The planned 2M alliance between the world's two largest container shipping lines is likely to win approval from the U.S., the only nation requiring it to go through antitrust authorities, by late November, the South China Morning Post reports.

However, the U.S. Federal Maritime Commission (FMC) is likely to seek more information from the two carriers, Maersk Line and Mediterranean Shipping Co. (MSC), before giving it the OK.

"The chances for 2M to be approved are very good, since the commission voted four-to-one in favour of the more concentrated [P3] merger last time," a U.S. source close to the matter said.

"However, similar to the approval of P3, there will in all likelihood be strings attached to 2M.

"There will be requests for more information as well as answers to questions required, with the earliest approval date late November."

Four of the FMC's five commissioners voted to approve P3, the alliance that would have included CMA CGM as well as Maersk Line and MSC, before Chinese authorities blocked it from moving forward.

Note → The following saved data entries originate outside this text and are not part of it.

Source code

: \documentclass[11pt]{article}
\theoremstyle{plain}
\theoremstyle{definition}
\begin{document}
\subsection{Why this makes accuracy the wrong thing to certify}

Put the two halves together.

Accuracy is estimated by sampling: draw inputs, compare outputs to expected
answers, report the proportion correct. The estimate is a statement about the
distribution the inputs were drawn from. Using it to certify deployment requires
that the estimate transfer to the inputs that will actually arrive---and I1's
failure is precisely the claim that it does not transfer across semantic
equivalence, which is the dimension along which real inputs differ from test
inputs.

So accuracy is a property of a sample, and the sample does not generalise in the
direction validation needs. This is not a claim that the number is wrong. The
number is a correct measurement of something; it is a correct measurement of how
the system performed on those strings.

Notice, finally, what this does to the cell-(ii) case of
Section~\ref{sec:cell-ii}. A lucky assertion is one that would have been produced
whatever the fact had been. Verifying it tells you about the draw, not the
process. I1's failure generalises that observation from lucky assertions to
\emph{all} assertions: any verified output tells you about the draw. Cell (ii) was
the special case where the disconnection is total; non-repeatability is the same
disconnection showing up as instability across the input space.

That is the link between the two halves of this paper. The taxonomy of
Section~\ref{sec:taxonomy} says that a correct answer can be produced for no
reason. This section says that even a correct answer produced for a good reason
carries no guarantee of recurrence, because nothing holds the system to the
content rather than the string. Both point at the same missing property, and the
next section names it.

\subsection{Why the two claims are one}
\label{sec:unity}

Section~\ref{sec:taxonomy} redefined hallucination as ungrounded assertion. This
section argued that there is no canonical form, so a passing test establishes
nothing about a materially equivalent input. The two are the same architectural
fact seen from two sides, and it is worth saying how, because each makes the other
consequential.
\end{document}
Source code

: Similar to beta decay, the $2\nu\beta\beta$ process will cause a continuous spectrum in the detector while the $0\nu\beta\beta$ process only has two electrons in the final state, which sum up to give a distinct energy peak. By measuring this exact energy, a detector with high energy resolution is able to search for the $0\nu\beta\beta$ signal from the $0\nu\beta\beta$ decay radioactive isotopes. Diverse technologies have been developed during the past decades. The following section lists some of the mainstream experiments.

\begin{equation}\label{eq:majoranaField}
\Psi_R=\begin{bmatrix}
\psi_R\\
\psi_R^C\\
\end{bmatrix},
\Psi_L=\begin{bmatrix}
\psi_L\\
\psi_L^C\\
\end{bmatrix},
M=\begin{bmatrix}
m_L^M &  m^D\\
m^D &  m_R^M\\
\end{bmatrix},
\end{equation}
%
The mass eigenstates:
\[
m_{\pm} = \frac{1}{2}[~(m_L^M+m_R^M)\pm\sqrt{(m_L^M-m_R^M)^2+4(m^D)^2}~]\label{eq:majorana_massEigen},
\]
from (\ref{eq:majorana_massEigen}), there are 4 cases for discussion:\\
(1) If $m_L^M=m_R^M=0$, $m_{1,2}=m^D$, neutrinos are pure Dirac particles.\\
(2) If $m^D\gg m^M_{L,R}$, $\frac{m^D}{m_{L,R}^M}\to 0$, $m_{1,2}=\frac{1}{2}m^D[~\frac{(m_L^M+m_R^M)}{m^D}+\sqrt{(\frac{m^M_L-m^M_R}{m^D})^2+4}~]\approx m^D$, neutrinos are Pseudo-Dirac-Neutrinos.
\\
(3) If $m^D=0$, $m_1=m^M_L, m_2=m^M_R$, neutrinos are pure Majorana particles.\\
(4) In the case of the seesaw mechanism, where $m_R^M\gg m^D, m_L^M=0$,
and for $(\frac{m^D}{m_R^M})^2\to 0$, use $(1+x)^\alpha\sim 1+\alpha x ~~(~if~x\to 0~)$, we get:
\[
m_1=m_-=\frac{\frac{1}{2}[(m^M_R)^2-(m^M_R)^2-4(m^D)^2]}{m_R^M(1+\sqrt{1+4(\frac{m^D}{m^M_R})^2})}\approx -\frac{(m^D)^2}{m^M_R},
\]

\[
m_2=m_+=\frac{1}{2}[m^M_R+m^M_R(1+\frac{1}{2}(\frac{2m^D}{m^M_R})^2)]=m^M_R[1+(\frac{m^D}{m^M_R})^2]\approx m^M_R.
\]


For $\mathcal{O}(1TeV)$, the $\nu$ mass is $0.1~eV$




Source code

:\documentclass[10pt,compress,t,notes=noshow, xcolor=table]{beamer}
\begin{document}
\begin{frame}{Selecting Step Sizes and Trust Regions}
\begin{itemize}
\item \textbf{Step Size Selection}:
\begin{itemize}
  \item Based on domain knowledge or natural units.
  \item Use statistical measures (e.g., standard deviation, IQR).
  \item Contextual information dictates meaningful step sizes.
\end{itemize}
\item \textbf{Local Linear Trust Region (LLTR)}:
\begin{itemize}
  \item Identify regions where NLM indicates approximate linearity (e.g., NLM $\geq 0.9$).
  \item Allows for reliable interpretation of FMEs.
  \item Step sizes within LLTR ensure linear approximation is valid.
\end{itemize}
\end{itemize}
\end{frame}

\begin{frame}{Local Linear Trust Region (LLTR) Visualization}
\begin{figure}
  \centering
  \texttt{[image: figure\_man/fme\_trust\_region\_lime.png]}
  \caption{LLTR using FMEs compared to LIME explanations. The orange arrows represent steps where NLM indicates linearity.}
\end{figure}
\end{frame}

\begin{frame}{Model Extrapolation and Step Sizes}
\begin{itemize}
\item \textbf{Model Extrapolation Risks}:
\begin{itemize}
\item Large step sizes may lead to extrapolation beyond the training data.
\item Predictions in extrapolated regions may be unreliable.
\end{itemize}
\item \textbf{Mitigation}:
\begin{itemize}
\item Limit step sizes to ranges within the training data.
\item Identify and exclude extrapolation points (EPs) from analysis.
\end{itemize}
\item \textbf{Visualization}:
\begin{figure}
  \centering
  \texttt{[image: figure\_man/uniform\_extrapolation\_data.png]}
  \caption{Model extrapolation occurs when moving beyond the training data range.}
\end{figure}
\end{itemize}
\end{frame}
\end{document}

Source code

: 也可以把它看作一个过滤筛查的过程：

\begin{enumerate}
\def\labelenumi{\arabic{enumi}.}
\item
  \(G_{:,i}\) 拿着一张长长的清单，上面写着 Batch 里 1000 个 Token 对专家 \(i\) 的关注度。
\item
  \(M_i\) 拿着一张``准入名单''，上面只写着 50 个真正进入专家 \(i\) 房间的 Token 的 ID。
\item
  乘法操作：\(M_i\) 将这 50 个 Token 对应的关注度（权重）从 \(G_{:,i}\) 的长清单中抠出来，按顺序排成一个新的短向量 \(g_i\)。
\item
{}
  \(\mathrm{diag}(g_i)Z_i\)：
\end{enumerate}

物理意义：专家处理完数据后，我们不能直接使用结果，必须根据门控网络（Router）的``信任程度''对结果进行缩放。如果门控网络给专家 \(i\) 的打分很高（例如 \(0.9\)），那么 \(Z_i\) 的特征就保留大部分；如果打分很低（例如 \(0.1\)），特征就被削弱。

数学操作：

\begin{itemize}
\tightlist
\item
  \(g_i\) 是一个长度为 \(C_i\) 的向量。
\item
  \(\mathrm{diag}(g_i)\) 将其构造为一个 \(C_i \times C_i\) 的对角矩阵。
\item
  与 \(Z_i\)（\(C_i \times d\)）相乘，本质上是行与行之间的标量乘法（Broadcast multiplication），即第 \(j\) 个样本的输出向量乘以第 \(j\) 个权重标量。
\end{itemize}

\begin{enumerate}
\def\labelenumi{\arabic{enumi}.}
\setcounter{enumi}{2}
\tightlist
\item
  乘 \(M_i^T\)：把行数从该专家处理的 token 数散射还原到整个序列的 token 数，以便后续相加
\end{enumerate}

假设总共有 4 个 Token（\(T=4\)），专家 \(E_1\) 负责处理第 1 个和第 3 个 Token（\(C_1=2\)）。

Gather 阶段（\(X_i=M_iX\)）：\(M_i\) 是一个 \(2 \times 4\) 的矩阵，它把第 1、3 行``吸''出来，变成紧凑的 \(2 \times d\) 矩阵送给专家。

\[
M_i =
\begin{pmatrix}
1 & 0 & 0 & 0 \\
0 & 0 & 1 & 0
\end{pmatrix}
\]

The source said the FMC will give extra scrutiny to 2M because its timeframe is 10 years, double the lifespan of existing container alliances, and because it will operate extra-large ships of as much as 19,200 twenty-foot equivalent units (TEUs).

The alliance does not need the approval of Chinese antitrust authorities because, unlike P3, it is a pure vessel-sharing alliance without an operating company.

As part of the alliance, which is scheduled to start early next year, MSC is expected to lease five Triple E-size containerships recently ordered by Scorpio Group and China's Bank of Communications Co.